Cumming, Ga. (March 28, 2018) – For Manny Martinez, racing is a lifelong dream – no matter how long that life lasts.
Martinez grew up at the race track, holding a stopwatch for his father and uncle when he was just three years old (we didn’t investigate how accurate he was!). When he finally got his driver’s license, he nearly went straight to the autocross course, ready to drive in a performance environment.
The nearly 30-year-old (his birthday is April 3, next week!) took a break for college, where his time and money went to tuition and gaining experience at Utopia Home Care – the family home health care business. After graduating with an MBA, however, and a return to the New York-area branch, it was back to driving.
His father and uncle were club racers in the Northeast, and Martinez joined his father at their side business, Island Motor Cars. The duo buy and sell exotic cars, and used those proceeds to help renew the racing dream at his local Porsche Club events.
While considering his options for a professional series, he talked to Atlanta Speedwerks founder and Spec MX-5 East Series head Todd Lamb. With a $100,000 scholarship on the line and a chance to test his skill against drivers in an identical car, he sold one of those previously mentioned track cars and climbed into the Mazda MX-5 for the first time.
“I’m really happy to be in a series where it’s fair racing,” Martinez said. “Everything is controlled, it’s identical cars. Sometimes it becomes an arms race to see who has the most money in their cars, so I’m really grateful there’s a bunch of high skilled drivers here and we’re all in identical cars. It’s amazing to see us all trade positions, and just how close the times are. It’s fair, clean racing in identical cars, and that’s what I was looking for as a driver.”
Though Martinez had not been behind the wheel of a Mazda for any extended amount of time, he adapted quickly on opening weekend. In a rainy race that caught many very good drivers out, Martinez raced around wheel to wheel for a second-place finish.
He was no slouch in the opening race in the dry, either, running in the lead pack before finishing fourth.
“I had not driven the NC car,” Martinez said. “I feel like I adapt well to new cars, I constantly drive new cars. Front engine, rear engine, mid-engine, I’ve driven all of them. Low horsepower, high horsepower. Hopefully I’ll be able to adjust to this car.
“The car is very well balanced, very forgiving. It’s not too twitchy at the limit. It’s a great platform.”
No matter what happens this season, Martinez is viewing it as just another step in his career.

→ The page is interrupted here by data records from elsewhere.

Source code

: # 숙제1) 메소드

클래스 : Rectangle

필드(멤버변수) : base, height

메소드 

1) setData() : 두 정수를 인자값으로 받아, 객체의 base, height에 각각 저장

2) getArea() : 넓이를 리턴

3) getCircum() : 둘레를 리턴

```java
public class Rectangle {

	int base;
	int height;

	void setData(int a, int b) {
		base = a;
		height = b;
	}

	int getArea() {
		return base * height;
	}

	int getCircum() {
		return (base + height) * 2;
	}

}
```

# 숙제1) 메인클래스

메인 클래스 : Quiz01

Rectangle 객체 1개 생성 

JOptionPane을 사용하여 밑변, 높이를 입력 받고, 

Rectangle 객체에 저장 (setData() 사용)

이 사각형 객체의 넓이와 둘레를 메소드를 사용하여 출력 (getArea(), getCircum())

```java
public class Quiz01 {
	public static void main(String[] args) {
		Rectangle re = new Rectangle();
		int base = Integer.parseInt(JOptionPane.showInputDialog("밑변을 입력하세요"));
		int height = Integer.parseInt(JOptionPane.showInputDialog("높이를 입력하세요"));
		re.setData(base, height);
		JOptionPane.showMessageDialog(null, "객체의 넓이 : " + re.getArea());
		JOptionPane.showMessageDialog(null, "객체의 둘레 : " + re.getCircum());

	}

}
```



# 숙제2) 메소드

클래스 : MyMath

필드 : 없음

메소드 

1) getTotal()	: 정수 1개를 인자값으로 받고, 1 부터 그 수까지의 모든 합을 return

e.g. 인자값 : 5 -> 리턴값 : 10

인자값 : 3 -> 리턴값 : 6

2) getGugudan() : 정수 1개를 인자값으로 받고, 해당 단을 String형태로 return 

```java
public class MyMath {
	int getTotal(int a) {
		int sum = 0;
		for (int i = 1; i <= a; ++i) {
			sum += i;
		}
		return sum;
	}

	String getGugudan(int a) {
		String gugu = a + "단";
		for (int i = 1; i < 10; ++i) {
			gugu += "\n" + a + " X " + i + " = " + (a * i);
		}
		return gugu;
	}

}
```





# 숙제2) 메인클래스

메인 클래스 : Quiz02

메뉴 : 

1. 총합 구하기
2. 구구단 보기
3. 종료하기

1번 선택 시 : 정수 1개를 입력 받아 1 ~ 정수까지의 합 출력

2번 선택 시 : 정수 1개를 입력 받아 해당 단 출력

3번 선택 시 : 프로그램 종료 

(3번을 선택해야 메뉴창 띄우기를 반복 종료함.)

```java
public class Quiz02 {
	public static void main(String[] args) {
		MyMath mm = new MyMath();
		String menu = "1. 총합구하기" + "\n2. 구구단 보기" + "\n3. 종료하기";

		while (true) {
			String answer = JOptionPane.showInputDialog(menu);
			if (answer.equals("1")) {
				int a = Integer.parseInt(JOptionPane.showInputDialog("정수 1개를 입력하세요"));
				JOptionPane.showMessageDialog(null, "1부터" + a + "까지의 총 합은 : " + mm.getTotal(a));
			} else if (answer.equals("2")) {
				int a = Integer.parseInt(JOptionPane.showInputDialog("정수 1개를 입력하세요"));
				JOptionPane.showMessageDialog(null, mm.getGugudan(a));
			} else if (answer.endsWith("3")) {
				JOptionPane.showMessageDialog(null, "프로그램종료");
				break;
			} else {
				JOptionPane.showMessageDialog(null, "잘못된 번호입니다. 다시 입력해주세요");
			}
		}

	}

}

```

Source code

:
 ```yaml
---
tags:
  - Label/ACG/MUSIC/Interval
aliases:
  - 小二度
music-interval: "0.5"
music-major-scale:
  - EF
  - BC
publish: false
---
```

“I plan to be racing until I’m old,” Martinez said. “My father’s still out there, and I’d like to do the same. In the more immediate future, you enter a series like this to win. That’s what attracts us to the series, is there’s a full ride to climb the pro ladder. My goal is to attract sponsors out of this. If I can get a free racing seasons up to the Battery Tender MX-5 Cup and beyond, that would be my goal. I’d eventually like to drive in the WeatherTech Series at the Rolex 24 and win that watch, that would be my ultimate dream.
“Racing is my favorite thing to do. If I can make some money out of it while I do, that’s amazing.”
The East Series of the Spec MX-5 Cup returns to action, again at VIR, May 11-13. The Central Series returns to action May 4-6 at Circuit of the Americas.